Oleh : Agung Pangeran Bungsu M.Sos*
Tahun baru hijriyah tidak dapat dipisahkan dengan peristiwa hijrahnya atau berpindahnya Rasulullah dari kota Makkah ke kota Yatsrib yang sekarang dikenal dengan sebutan Madinah.
Pada tahun ke-13 kenabian Rasulullah dan para sahabat membawa sejuta misi untuk menyebarluaskan dakwah Islam. Perjalanan hijrahnya Rasulullah dan para sahabat menyimpan segudang ibrah yang patut diteladani oleh umat hari ini.

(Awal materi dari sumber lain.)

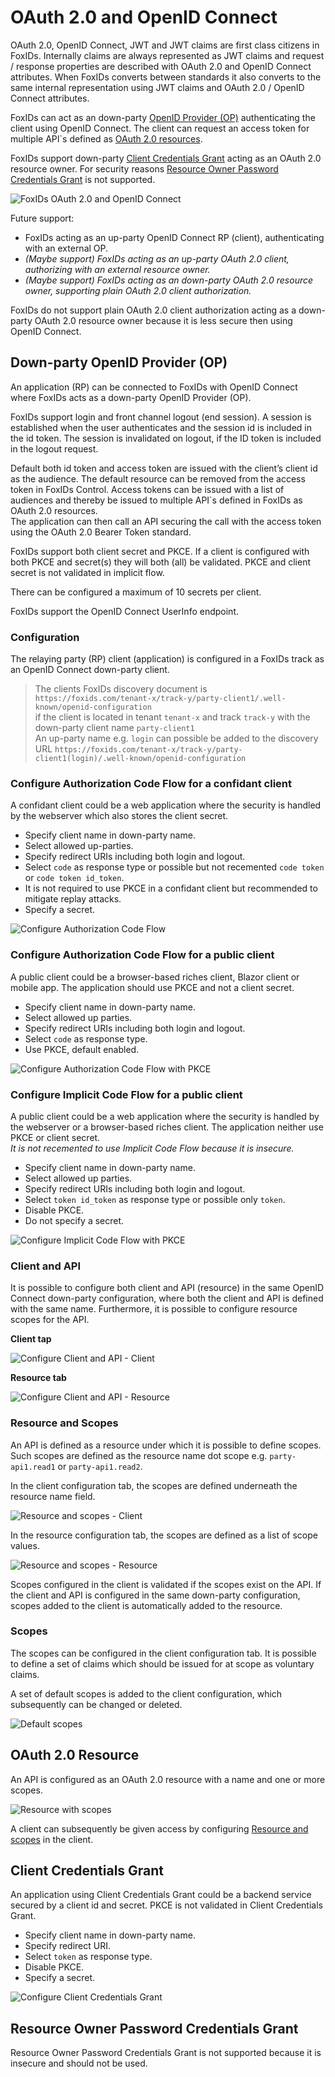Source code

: ﻿# OAuth 2.0 and OpenID Connect
OAuth 2.0, OpenID Connect, JWT and JWT claims are first class citizens in FoxIDs. Internally claims are always represented as JWT claims and request / response properties are described with OAuth 2.0 and OpenID Connect attributes. When FoxIDs converts between standards it also converts to the same internal representation using JWT claims and OAuth 2.0 / OpenID Connect attributes.

FoxIDs can act as an down-party [OpenID Provider (OP)](#openid-provider-op) authenticating the client using OpenID Connect. The client can request an access token for multiple API`s defined as [OAuth 2.0 resources](#oauth-20-resource).

FoxIDs support down-party [Client Credentials Grant](#client-credentials-grant) acting as an OAuth 2.0 resource owner. For security reasons [Resource Owner Password Credentials Grant](#resource-owner-password-credentials-grant) is not supported.

![FoxIDs OAuth 2.0 and OpenID Connect](images/oauth_oidc.svg)

Future support:
- FoxIDs acting as an up-party OpenID Connect RP (client), authenticating with an external OP.
- *(Maybe support) FoxIDs acting as an up-party OAuth 2.0 client, authorizing with an external resource owner.*
- *(Maybe support) FoxIDs acting as an down-party OAuth 2.0 resource owner, supporting plain OAuth 2.0 client authorization.*

FoxIDs do not support plain OAuth 2.0 client authorization acting as a down-party OAuth 2.0 resource owner because it is less secure then using OpenID Connect.

## Down-party OpenID Provider (OP)
An application (RP) can be connected to FoxIDs with OpenID Connect where FoxIDs acts as a down-party OpenID Provider (OP).

FoxIDs support login and front channel logout (end session). A session is established when the user authenticates and the session id is included in the id token. The session is invalidated on logout, if the ID token is included in the logout request.

Default both id token and access token are issued with the client’s client id as the audience. The default resource can be removed from the access token in FoxIDs Control. 
Access tokens can be issued with a list of audiences and thereby be issued to multiple API`s defined in FoxIDs as OAuth 2.0 resources.  
The application can then call an API securing the call with the access token using the OAuth 2.0 Bearer Token standard.

FoxIDs support both client secret and PKCE. If a client is configured with both PKCE and secret(s) they will both (all) be validated. PKCE and client secret is not validated in implicit flow.  

There can be configured a maximum of 10 secrets per client.

FoxIDs support the OpenID Connect UserInfo endpoint.

### Configuration
The relaying party (RP) client (application) is configured in a FoxIDs track as an OpenID Connect down-party client.

> The clients FoxIDs discovery document is `https://foxids.com/tenant-x/track-y/party-client1/.well-known/openid-configuration`  
> if the client is located in tenant `tenant-x` and track `track-y` with the down-party client name `party-client1`  
> An up-party name e.g. `login` can possible be added to the discovery URL `https://foxids.com/tenant-x/track-y/party-client1(login)/.well-known/openid-configuration`

### Configure Authorization Code Flow for a confidant client
A confidant client could be a web application where the security is handled by the webserver which also stores the client secret.

- Specify client name in down-party name.
- Select allowed up-parties.
- Specify redirect URIs including both login and logout.
- Select `code` as response type or possible but not recemented `code token` or `code token id_token`.
- It is not required to use PKCE in a confidant client but recommended to mitigate replay attacks.
- Specify a secret.

![Configure Authorization Code Flow](images/configure-authorization-code-flow.png)

### Configure Authorization Code Flow for a public client
A public client could be a browser-based riches client, Blazor client or mobile app. The application should use PKCE and not a client secret.

- Specify client name in down-party name.
- Select allowed up parties.
- Specify redirect URIs including both login and logout.
- Select `code` as response type.
- Use PKCE, default enabled.

![Configure Authorization Code Flow with PKCE](images/configure-authorization-code-flow-pkce.png)

### Configure Implicit Code Flow for a public client
A public client could be a web application where the security is handled by the webserver or a browser-based riches client. The application neither use PKCE or client secret.  
*It is not recemented to use Implicit Code Flow because it is insecure.*

- Specify client name in down-party name.
- Select allowed up parties.
- Specify redirect URIs including both login and logout.
- Select `token id_token` as response type or possible only `token`.
- Disable PKCE.
- Do not specify a secret.

![Configure Implicit Code Flow with PKCE](images/configure-implicit-code-flow.png)

### Client and API
It is possible to configure both client and API (resource) in the same OpenID Connect down-party configuration, where both the client and API is defined with the same name. Furthermore, it is possible to configure resource scopes for the API.

**Client tap**

![Configure Client and API - Client](images/configure-client-api-client.png)

**Resource tab**

![Configure Client and API - Resource](images/configure-client-api-resource.png)


### Resource and Scopes
An API is defined as a resource under which it is possible to define scopes. Such scopes are defined as the resource name dot scope e.g. `party-api1.read1` or `party-api1.read2`.

In the client configuration tab, the scopes are defined underneath the resource name field.

![Resource and scopes - Client](images/configure-resource-scopes-client.png)

In the resource configuration tab, the scopes are defined as a list of scope values.

![Resource and scopes - Resource](images/configure-resource-scopes-resource.png)

Scopes configured in the client is validated if the scopes exist on the API. If the client and API is configured in the same down-party configuration, scopes added to the client is automatically added to the resource.

### Scopes
The scopes can be configured in the client configuration tab. It is possible to define a set of claims which should be issued for at scope as voluntary claims.

A set of default scopes is added to the client configuration, which subsequently can be changed or deleted.

![Default scopes](images/configure-default-claims.png)

## OAuth 2.0 Resource
An API is configured as an OAuth 2.0 resource with a name and one or more scopes.

![Resource with scopes](images/configure-oauth-resource.png)

A client can subsequently be given access by configuring [Resource and scopes](#resource-and-scopes) in the client.

## Client Credentials Grant
An application using Client Credentials Grant could be a backend service secured by a client id and secret. PKCE is not validated in Client Credentials Grant.

- Specify client name in down-party name.
- Specify redirect URI.
- Select `token` as response type.
- Disable PKCE.
- Specify a secret.

![Configure Client Credentials Grant](images/configure-client-credentials-grant.png)

## Resource Owner Password Credentials Grant
Resource Owner Password Credentials Grant is not supported because it is insecure and should not be used.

Bagaimana tekad, perjuangan, misi, strategi yang perlu direncanakan untuk menggapai perubahan besar. Salah satunya adalah dengan meninggalkan tanah kelahiran.
Tahun baru hijriyah pula menjadi momentum yang tepat bagi umat Islam untuk memuhasabah diri. Menghisab apa yang sejatinya telah diperbuat untuk mempersiapkan kehidupan setelah kematian.

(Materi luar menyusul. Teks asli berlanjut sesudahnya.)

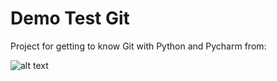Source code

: # Demo Test Git
Project for getting to know Git with Python and Pycharm from:

![alt text](https://www.google.com/search?q=manchester+united&source=lnms&tbm=isch&sa=X&ved=2ahUKEwiAp7HX2MnuAhV5QEEAHQZMB6UQ_AUoAnoECCUQBA&biw=1920&bih=937#imgrc=_gPb1M1UctabVM)

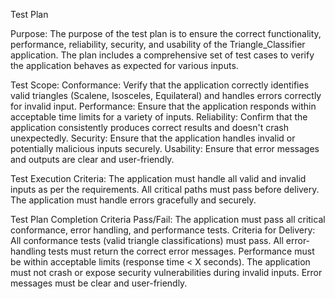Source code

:Test Plan

Purpose:
The purpose of the test plan is to ensure the correct functionality, performance, reliability, security, and usability of the Triangle_Classifier application. The plan includes a comprehensive set of test cases to verify the application behaves as expected for various inputs.

Test Scope:
Conformance: Verify that the application correctly identifies valid triangles (Scalene, Isosceles, Equilateral) and handles errors correctly for invalid input.
Performance: Ensure that the application responds within acceptable time limits for a variety of inputs.
Reliability: Confirm that the application consistently produces correct results and doesn't crash unexpectedly.
Security: Ensure that the application handles invalid or potentially malicious inputs securely.
Usability: Ensure that error messages and outputs are clear and user-friendly.

Test Execution Criteria:
The application must handle all valid and invalid inputs as per the requirements.
All critical paths must pass before delivery.
The application must handle errors gracefully and securely.

Test Plan Completion Criteria
Pass/Fail: The application must pass all critical conformance, error handling, and performance tests.
Criteria for Delivery:
All conformance tests (valid triangle classifications) must pass.
All error-handling tests must return the correct error messages.
Performance must be within acceptable limits (response time < X seconds).
The application must not crash or expose security vulnerabilities during invalid inputs.
Error messages must be clear and user-friendly.
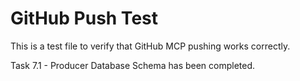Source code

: # GitHub Push Test

This is a test file to verify that GitHub MCP pushing works correctly.

Task 7.1 - Producer Database Schema has been completed. 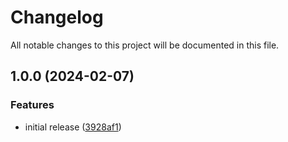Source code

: # Changelog

All notable changes to this project will be documented in this file.

## 1.0.0 (2024-02-07)


### Features

* initial release ([3928af1](https://github.com/finisterra-io/terraform-aws-vpc/commit/3928af15326e15a4b19f7e252872008f5c71a8e3))
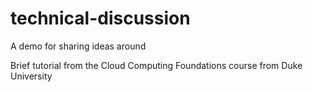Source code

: # technical-discussion
A demo for sharing ideas around

Brief tutorial from the Cloud Computing Foundations course from Duke University
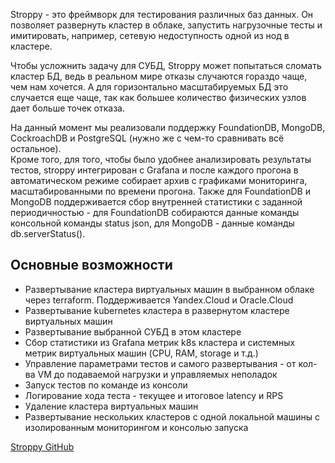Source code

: Stroppy - это фреймворк для тестирования различных баз данных. Он позволяет развернуть кластер в облаке, запустить нагрузочные тесты и имитировать, например, сетевую недоступность одной из нод в кластере.  

Чтобы усложнить задачу для СУБД, Stroppy может попытаться сломать кластер БД, ведь в реальном мире отказы случаются гораздо чаще, чем нам хочется. А для горизонтально масштабируемых БД это случается еще чаще, так как большее количество физических узлов дает больше точек отказа.  

На данный момент мы реализовали поддержку FoundationDB, MongoDB, CockroachDB и PostgreSQL (нужно же с чем-то сравнивать всё остальное).  
Кроме того, для того, чтобы было удобнее анализировать результаты тестов, stroppy интегрирован с Grafana и после каждого прогона в автоматическом режиме собирает архив с графиками мониторинга, масштабированными по времени прогона. Также для FoundationDB и MongoDB поддерживается сбор внутренней статистики с заданной периодичностью - для FoundationDB собираются данные команды консольной команды status json, для MongoDB - данные команды db.serverStatus().  

## Основные возможности  

- Развертывание кластера виртуальных машин в выбранном облаке через terraform. Поддерживается Yandex.Cloud и Oracle.Cloud
- Развертывание kubernetes кластера в развернутом кластере виртуальных машин
- Развертывание выбранной СУБД в этом кластере
- Сбор статистики из Grafana метрик k8s кластера и системных метрик виртуальных машин (CPU, RAM, storage и т.д.)
- Управление параметрами тестов и самого развертывания - от кол-ва VM до подаваемой нагрузки и управляемых неполадок
- Запуск тестов по команде из консоли
- Логирование хода теста - текущее и итоговое latency и RPS
- Удаление кластера виртуальных машин
- Развертывание нескольких кластеров с одной локальной машины с изолированным мониторингом и консолью запуска  
  
[Stroppy GitHub](https://github.com/stroppy-io/stroppy)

Terdapat hari-hari menegangkan dimana amalan kebaikan akan menjadi panji penyelamat atau sebaliknya amalan keburukanlah yang akan mengantarkan seseorang pada kehancuran.
Keduanya adalah sesuatu yang pasti terjadi dan menghampiri siapa saja, entah seseorang dalam keadaan bersiap atau sebaliknya saat seseorang dalam keadaan jauh dari Allah ta’ala.
Sebagaimana firmanNya
يَا أَيُّهَا الَّذِينَ آمَنُوا اتَّقُوا اللَّهَ وَلْتَنْظُرْ نَفْسٌ مَا قَدَّمَتْ لِغَدٍ وَاتَّقُوا اللَّهَ إِنَّ اللَّهَ خَبِيرٌ بِمَا تَعْمَلُونَ , وَلا تَكُونُوا كَالَّذِينَ نَسُوا اللَّهَ فَأَنْسَاهُمْ أَنْفُسَهُمْ أُولَئِكَ هُمُ الْفَاسِقُونَ
Hai orang-orang yang beriman, bertakwalah kepada Allah dan hendaklah setiap diri memperhatikan apa yang telah diperbuatnya untuk hari esok (akhirat), dan bertakwalah kepada Allah, sesungguhnya Allah Maha Mengetahui apa yang kamu kerjakan. Dan janganlah kamu seperti orang-orang yang lupa kepada Allah, lalu Allah menjadikan mereka lupa kepada diri mereka sendiri. Mereka itulah orang-orang yang fasik. (Al-Hasyr 18-19)
Dalam tafsir Ibnu Katsir dijelaskan bahwa bahwa makna ayat diatas bermakna
Perintah untuk bertakwa kepada Allah ta’ala yang pengertiannya mencakup perbuatan apa yang diperintahkan oleh-Nya dan meninggalkan apa yang dilarang oleh-Nya.
Anjuran lainnya pula agar manusia menghitung amalan kebaikan yang diperbuat sebelum dimintai pertanggung jawaban, dan hendaklah manusia memperhatikan apa yang telah ia simpan berupa bekal amal-amal saleh untuk hari ia akan dikembalikan, yaitu hari dimana manusia menghadap Tuhan yaitu Allah ta’ala.
Ketahuilah bahwa Allah ta’ala mengetahui semua amal perbuatan manusia, tiada sesuatu pun yang tersembunyi bagi-Nya dan tiada sesuatu pun baik yang besar maupun yang kecil dari urusan manusia yang luput dari pengetahuan-Nya.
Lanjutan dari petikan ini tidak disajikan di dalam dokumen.